Leave out the pictures and copy every record exactly.
══ Exercise input ══
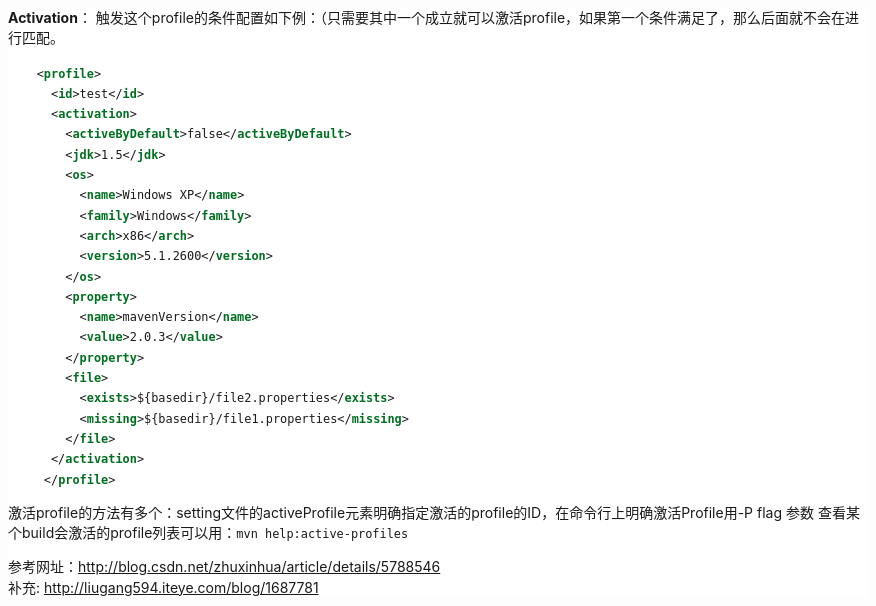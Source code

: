 
**Activation**： 
触发这个profile的条件配置如下例：（只需要其中一个成立就可以激活profile，如果第一个条件满足了，那么后面就不会在进行匹配。 

```xml
    <profile> 
      <id>test</id> 
      <activation> 
        <activeByDefault>false</activeByDefault> 
        <jdk>1.5</jdk> 
        <os> 
          <name>Windows XP</name> 
          <family>Windows</family> 
          <arch>x86</arch> 
          <version>5.1.2600</version> 
        </os> 
        <property> 
          <name>mavenVersion</name> 
          <value>2.0.3</value> 
        </property> 
        <file> 
          <exists>${basedir}/file2.properties</exists> 
          <missing>${basedir}/file1.properties</missing> 
        </file> 
      </activation> 
     </profile> 
```

激活profile的方法有多个：setting文件的activeProfile元素明确指定激活的profile的ID，在命令行上明确激活Profile用-P flag 参数 
查看某个build会激活的profile列表可以用：`mvn help:active-profiles`

参考网址：<http://blog.csdn.net/zhuxinhua/article/details/5788546>  
补充: <http://liugang594.iteye.com/blog/1687781>





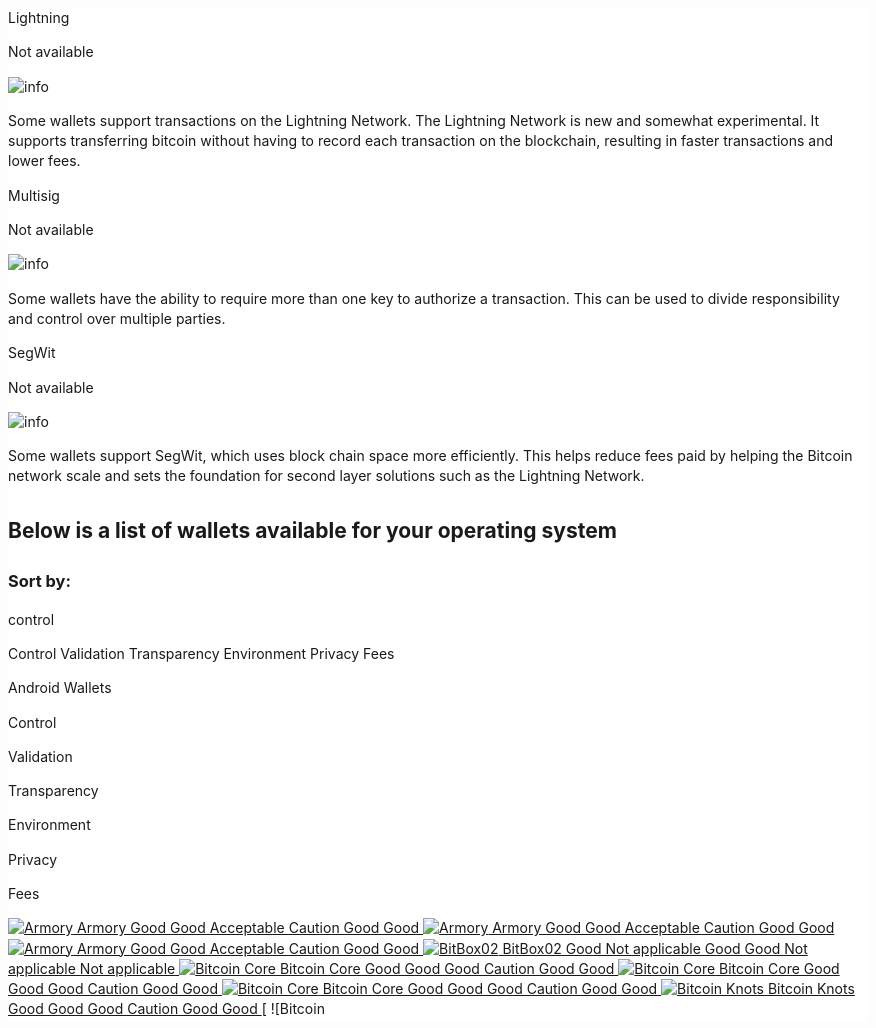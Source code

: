 Lightning

Not available

![info](/img/icons/info-alt.svg)

Some wallets support transactions on the Lightning Network. The Lightning
Network is new and somewhat experimental. It supports transferring bitcoin
without having to record each transaction on the blockchain, resulting in
faster transactions and lower fees.

Multisig

Not available

![info](/img/icons/info-alt.svg)

Some wallets have the ability to require more than one key to authorize a
transaction. This can be used to divide responsibility and control over
multiple parties.

SegWit

Not available

![info](/img/icons/info-alt.svg)

Some wallets support SegWit, which uses block chain space more efficiently.
This helps reduce fees paid by helping the Bitcoin network scale and sets the
foundation for second layer solutions such as the Lightning Network.

## Below is a list of wallets available for your operating system

### Sort by:

control

Control Validation Transparency Environment Privacy Fees

Android Wallets

Control

Validation

Transparency

Environment

Privacy

Fees

[ ![Armory](/img/wallet/armory.png) Armory Good Good Acceptable Caution Good
Good ](/hi/wallets/desktop/windows/armory/) [
![Armory](/img/wallet/armory.png) Armory Good Good Acceptable Caution Good
Good ](/hi/wallets/desktop/mac/armory/) [ ![Armory](/img/wallet/armory.png)
Armory Good Good Acceptable Caution Good Good
](/hi/wallets/desktop/linux/armory/) [ ![BitBox02](/img/wallet/bitbox.png)
BitBox02 Good Not applicable Good Good Not applicable Not applicable
](/hi/wallets/hardware/bitbox/) [ ![Bitcoin Core](/img/wallet/bitcoincore.png)
Bitcoin Core Good Good Good Caution Good Good
](/hi/wallets/desktop/windows/bitcoincore/) [ ![Bitcoin
Core](/img/wallet/bitcoincore.png) Bitcoin Core Good Good Good Caution Good
Good ](/hi/wallets/desktop/mac/bitcoincore/) [ ![Bitcoin
Core](/img/wallet/bitcoincore.png) Bitcoin Core Good Good Good Caution Good
Good ](/hi/wallets/desktop/linux/bitcoincore/) [ ![Bitcoin
Knots](/img/wallet/bitcoinknots.png) Bitcoin Knots Good Good Good Caution Good
Good ](/hi/wallets/desktop/windows/bitcoinknots/) [ ![Bitcoin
═══
## Output
Source code

: 
**Activation**： 
触发这个profile的条件配置如下例：（只需要其中一个成立就可以激活profile，如果第一个条件满足了，那么后面就不会在进行匹配。 

```xml
    <profile> 
      <id>test</id> 
      <activation> 
        <activeByDefault>false</activeByDefault> 
        <jdk>1.5</jdk> 
        <os> 
          <name>Windows XP</name> 
          <family>Windows</family> 
          <arch>x86</arch> 
          <version>5.1.2600</version> 
        </os> 
        <property> 
          <name>mavenVersion</name> 
          <value>2.0.3</value> 
        </property> 
        <file> 
          <exists>${basedir}/file2.properties</exists> 
          <missing>${basedir}/file1.properties</missing> 
        </file> 
      </activation> 
     </profile> 
```

激活profile的方法有多个：setting文件的activeProfile元素明确指定激活的profile的ID，在命令行上明确激活Profile用-P flag 参数 
查看某个build会激活的profile列表可以用：`mvn help:active-profiles`

参考网址：<http://blog.csdn.net/zhuxinhua/article/details/5788546>  
补充: <http://liugang594.iteye.com/blog/1687781>





Source code

: Lightning

Not available

![info](/img/icons/info-alt.svg)

Some wallets support transactions on the Lightning Network. The Lightning
Network is new and somewhat experimental. It supports transferring bitcoin
without having to record each transaction on the blockchain, resulting in
faster transactions and lower fees.

Multisig

Not available

![info](/img/icons/info-alt.svg)

Some wallets have the ability to require more than one key to authorize a
transaction. This can be used to divide responsibility and control over
multiple parties.

SegWit

Not available

![info](/img/icons/info-alt.svg)

Some wallets support SegWit, which uses block chain space more efficiently.
This helps reduce fees paid by helping the Bitcoin network scale and sets the
foundation for second layer solutions such as the Lightning Network.

## Below is a list of wallets available for your operating system

### Sort by:

control

Control Validation Transparency Environment Privacy Fees

Android Wallets

Control

Validation

Transparency

Environment

Privacy

Fees

[ ![Armory](/img/wallet/armory.png) Armory Good Good Acceptable Caution Good
Good ](/hi/wallets/desktop/windows/armory/) [
![Armory](/img/wallet/armory.png) Armory Good Good Acceptable Caution Good
Good ](/hi/wallets/desktop/mac/armory/) [ ![Armory](/img/wallet/armory.png)
Armory Good Good Acceptable Caution Good Good
](/hi/wallets/desktop/linux/armory/) [ ![BitBox02](/img/wallet/bitbox.png)
BitBox02 Good Not applicable Good Good Not applicable Not applicable
](/hi/wallets/hardware/bitbox/) [ ![Bitcoin Core](/img/wallet/bitcoincore.png)
Bitcoin Core Good Good Good Caution Good Good
](/hi/wallets/desktop/windows/bitcoincore/) [ ![Bitcoin
Core](/img/wallet/bitcoincore.png) Bitcoin Core Good Good Good Caution Good
Good ](/hi/wallets/desktop/mac/bitcoincore/) [ ![Bitcoin
Core](/img/wallet/bitcoincore.png) Bitcoin Core Good Good Good Caution Good
Good ](/hi/wallets/desktop/linux/bitcoincore/) [ ![Bitcoin
Knots](/img/wallet/bitcoinknots.png) Bitcoin Knots Good Good Good Caution Good
Good ](/hi/wallets/desktop/windows/bitcoinknots/) [ ![Bitcoin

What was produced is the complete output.